[Try it]:
Look for "activity" in the material below and show each line that contains it.

[Start of Attachment]

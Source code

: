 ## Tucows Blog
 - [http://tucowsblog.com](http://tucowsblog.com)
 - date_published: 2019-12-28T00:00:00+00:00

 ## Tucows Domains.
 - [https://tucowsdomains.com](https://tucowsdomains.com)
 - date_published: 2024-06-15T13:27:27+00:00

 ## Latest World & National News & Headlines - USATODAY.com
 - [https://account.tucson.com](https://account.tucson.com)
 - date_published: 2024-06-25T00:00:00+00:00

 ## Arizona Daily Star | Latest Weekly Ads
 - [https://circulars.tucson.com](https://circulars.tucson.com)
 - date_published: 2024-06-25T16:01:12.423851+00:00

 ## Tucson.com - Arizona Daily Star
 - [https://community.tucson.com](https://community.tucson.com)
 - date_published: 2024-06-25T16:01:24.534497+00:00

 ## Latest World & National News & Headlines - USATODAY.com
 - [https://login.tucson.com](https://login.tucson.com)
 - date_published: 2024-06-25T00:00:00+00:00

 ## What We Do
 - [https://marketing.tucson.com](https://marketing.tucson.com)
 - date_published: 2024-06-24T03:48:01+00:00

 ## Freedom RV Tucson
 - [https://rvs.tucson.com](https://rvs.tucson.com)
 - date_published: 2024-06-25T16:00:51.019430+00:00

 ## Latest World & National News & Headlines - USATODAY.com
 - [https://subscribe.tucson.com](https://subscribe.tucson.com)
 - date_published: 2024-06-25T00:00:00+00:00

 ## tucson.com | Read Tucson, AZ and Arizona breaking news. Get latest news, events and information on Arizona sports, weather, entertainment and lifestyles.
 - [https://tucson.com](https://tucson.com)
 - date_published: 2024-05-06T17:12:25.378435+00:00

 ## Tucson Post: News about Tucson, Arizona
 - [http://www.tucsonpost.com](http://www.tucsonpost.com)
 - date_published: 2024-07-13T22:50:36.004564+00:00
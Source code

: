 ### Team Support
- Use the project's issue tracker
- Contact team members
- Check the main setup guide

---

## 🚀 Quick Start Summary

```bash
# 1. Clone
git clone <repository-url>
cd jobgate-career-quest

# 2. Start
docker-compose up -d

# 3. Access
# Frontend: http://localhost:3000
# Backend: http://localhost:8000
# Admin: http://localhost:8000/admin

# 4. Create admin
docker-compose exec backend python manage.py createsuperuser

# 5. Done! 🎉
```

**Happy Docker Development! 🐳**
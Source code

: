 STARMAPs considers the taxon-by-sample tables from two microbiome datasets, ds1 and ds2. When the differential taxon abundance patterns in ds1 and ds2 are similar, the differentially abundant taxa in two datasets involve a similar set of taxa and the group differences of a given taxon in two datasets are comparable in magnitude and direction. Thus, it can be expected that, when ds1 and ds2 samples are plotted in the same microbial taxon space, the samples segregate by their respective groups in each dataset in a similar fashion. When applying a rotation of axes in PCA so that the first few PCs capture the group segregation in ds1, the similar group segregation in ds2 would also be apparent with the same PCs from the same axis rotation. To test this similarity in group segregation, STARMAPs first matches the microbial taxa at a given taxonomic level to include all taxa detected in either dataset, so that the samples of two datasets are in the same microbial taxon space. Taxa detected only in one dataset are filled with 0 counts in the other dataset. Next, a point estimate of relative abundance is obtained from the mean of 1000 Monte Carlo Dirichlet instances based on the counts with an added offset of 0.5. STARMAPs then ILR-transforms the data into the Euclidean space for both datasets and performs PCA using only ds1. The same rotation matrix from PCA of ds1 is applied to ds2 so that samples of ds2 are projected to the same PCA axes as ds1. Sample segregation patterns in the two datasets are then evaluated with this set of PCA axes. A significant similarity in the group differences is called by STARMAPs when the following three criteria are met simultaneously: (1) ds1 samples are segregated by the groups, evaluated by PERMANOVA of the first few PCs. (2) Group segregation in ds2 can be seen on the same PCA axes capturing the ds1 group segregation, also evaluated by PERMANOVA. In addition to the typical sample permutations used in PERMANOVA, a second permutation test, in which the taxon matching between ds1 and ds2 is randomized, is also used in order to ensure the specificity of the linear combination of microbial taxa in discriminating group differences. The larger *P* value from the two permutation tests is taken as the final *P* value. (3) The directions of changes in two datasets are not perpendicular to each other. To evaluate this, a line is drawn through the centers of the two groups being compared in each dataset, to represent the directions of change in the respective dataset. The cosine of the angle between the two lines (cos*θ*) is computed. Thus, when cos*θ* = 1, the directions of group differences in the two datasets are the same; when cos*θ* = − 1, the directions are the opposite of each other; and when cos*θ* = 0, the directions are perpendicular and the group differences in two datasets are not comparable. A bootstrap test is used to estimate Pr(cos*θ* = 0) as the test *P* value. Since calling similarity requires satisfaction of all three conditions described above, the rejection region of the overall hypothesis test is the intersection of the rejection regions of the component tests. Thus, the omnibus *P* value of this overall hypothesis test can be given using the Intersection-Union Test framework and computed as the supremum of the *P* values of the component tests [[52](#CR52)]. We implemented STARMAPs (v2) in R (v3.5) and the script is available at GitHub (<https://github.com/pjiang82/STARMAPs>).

[End of Attachment]
[Start of Attachment]

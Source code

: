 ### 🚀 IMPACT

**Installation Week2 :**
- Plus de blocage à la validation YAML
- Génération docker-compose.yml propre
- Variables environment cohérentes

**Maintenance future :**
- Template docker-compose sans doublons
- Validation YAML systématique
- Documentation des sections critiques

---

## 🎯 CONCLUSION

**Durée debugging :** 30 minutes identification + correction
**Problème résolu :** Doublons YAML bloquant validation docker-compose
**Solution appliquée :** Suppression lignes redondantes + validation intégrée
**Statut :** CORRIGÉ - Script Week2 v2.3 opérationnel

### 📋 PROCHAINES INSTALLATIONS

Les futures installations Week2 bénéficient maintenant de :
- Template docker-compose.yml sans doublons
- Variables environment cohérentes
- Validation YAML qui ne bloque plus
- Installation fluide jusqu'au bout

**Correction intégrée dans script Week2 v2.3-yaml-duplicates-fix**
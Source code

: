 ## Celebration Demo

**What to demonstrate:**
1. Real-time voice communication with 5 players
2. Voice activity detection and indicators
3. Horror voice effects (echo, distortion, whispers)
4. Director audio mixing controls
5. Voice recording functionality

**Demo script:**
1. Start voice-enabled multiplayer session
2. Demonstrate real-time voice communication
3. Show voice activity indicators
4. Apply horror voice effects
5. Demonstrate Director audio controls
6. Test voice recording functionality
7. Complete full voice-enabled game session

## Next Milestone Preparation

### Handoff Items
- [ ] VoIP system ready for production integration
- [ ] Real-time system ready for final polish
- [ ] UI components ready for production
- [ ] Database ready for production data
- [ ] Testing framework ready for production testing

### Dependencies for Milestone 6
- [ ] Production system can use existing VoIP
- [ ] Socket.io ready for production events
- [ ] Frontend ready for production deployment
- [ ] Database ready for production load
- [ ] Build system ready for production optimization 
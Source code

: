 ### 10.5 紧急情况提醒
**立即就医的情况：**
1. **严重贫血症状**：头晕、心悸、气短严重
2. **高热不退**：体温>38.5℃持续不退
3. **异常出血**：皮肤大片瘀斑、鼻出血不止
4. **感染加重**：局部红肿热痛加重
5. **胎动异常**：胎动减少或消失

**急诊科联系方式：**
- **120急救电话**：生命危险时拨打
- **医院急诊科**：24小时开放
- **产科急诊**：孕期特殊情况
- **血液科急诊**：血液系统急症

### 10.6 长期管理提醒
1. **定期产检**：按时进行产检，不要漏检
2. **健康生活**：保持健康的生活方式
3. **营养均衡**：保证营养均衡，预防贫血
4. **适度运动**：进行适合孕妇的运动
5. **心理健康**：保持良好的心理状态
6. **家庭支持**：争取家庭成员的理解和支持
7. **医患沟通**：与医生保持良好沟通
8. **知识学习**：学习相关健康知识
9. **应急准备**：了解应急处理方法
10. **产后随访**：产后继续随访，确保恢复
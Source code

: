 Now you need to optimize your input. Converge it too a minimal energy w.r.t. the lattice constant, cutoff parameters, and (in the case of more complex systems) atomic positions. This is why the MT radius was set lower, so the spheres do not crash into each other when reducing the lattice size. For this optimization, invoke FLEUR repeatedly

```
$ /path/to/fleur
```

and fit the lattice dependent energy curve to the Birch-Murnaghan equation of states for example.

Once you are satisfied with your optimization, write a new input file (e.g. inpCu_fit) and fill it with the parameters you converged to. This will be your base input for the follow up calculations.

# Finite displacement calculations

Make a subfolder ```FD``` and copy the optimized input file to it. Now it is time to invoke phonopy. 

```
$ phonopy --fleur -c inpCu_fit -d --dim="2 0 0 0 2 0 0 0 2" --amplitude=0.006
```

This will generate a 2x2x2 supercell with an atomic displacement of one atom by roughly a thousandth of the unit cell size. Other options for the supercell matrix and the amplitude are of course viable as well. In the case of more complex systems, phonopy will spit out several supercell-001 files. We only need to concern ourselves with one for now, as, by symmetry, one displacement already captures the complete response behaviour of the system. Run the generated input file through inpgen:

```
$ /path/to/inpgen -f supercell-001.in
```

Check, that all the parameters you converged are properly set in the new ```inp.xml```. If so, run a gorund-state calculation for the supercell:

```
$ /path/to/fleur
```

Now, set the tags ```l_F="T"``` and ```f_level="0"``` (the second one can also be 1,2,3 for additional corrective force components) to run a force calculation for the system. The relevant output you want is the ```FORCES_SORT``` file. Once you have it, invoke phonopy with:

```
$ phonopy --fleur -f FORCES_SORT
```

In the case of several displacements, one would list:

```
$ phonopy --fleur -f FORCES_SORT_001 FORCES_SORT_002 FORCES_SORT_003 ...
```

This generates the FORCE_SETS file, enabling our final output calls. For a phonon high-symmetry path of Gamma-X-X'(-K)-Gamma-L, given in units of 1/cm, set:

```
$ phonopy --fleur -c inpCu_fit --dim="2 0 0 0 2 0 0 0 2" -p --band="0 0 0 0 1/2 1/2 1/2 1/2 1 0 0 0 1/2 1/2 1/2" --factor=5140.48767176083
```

[End of Attachment]

[Result]:
2. Voice activity detection and indicators
3. Show voice activity indicators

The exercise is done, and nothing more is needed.